• [Task requirements]:
Scan the entries below for the word "testejä" and copy every line where it turns up.

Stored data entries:
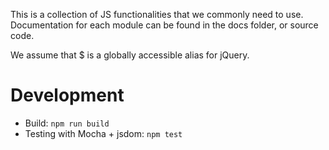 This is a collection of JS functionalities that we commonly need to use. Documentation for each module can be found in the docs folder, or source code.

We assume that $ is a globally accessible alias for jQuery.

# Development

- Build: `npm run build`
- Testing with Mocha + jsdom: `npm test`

--

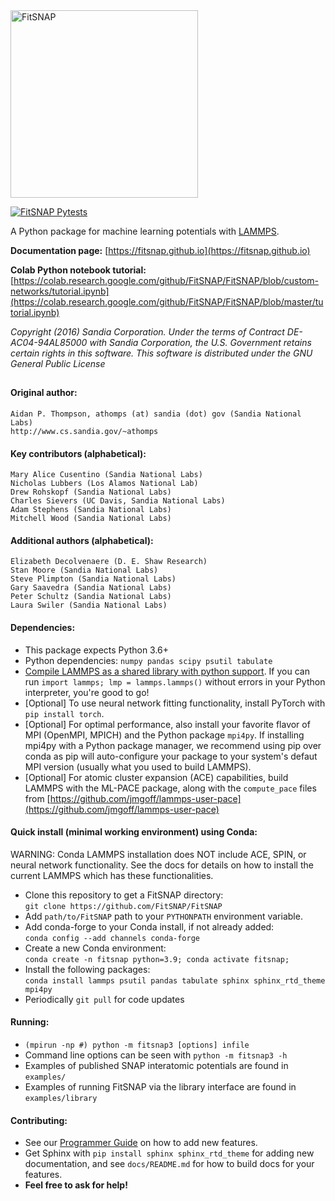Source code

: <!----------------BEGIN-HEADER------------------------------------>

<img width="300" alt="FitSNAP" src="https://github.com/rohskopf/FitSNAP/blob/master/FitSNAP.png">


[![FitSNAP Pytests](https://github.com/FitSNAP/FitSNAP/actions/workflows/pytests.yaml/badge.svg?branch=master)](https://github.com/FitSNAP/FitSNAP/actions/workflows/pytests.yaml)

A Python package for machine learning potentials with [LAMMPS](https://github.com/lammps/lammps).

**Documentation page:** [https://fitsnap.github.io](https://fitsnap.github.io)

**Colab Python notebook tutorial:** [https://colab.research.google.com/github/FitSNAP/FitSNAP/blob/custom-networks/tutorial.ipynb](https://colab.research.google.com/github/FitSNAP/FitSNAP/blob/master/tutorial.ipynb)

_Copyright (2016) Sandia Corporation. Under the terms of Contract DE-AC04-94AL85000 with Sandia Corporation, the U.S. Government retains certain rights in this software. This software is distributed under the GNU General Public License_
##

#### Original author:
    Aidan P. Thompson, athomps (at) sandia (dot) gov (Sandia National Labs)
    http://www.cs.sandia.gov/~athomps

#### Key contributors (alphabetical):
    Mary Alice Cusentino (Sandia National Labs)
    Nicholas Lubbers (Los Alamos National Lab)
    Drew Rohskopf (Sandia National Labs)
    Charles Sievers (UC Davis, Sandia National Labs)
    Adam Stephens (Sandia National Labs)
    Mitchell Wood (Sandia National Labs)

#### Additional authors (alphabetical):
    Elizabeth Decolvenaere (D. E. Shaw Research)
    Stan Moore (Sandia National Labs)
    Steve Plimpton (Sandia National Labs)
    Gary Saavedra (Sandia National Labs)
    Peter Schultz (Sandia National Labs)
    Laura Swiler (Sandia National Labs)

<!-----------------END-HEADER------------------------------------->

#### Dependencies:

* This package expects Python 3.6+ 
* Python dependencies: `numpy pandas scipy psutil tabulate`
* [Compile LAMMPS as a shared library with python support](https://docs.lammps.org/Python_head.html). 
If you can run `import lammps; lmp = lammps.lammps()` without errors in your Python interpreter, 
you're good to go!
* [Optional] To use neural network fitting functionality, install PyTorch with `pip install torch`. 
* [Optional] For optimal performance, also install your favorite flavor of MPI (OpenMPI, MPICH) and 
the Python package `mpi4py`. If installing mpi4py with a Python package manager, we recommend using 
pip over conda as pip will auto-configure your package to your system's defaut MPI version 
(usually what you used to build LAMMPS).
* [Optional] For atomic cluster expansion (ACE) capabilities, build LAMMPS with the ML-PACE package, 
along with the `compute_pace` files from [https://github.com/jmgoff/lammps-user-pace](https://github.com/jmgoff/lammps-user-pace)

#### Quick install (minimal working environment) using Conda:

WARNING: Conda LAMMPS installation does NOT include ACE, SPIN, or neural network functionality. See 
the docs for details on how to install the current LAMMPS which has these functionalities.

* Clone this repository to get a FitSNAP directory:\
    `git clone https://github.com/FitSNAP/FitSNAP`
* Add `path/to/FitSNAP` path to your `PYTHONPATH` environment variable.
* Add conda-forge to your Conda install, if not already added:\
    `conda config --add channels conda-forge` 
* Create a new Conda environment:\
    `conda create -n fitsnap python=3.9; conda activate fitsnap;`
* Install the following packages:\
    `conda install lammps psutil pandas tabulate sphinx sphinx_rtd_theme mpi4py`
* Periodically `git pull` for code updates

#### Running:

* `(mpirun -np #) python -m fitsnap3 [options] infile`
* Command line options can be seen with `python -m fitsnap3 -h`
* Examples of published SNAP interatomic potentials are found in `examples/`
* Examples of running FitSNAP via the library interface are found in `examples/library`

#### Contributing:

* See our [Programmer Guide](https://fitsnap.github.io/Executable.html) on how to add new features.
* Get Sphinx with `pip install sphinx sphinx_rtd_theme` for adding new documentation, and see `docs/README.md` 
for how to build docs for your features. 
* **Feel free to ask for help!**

* * *

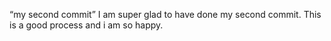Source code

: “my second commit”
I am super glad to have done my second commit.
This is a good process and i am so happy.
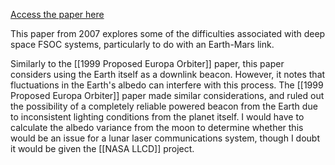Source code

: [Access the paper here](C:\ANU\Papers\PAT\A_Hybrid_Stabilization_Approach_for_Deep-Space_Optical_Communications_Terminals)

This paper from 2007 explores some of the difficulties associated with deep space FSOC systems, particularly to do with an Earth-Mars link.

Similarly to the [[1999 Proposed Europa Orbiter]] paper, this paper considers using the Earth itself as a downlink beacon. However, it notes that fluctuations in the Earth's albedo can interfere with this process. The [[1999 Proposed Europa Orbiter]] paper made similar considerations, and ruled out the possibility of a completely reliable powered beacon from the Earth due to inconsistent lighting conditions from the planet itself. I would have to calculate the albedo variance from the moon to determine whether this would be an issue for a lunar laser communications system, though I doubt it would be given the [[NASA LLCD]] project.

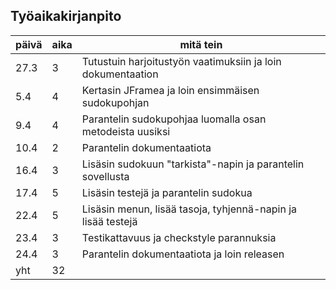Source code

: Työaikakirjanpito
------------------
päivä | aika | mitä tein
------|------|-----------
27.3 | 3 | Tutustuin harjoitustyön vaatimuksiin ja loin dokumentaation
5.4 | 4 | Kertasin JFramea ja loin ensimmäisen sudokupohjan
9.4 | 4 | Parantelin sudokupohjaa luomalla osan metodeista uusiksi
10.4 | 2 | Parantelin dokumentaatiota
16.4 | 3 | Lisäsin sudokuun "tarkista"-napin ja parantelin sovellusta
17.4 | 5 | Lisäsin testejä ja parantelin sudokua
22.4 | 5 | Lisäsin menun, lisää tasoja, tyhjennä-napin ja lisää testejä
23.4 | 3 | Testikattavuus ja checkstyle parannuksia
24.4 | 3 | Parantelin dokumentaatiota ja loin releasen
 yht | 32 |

• [Task solution]:
17.4 | 5 | Lisäsin testejä ja parantelin sudokua
22.4 | 5 | Lisäsin menun, lisää tasoja, tyhjennä-napin ja lisää testejä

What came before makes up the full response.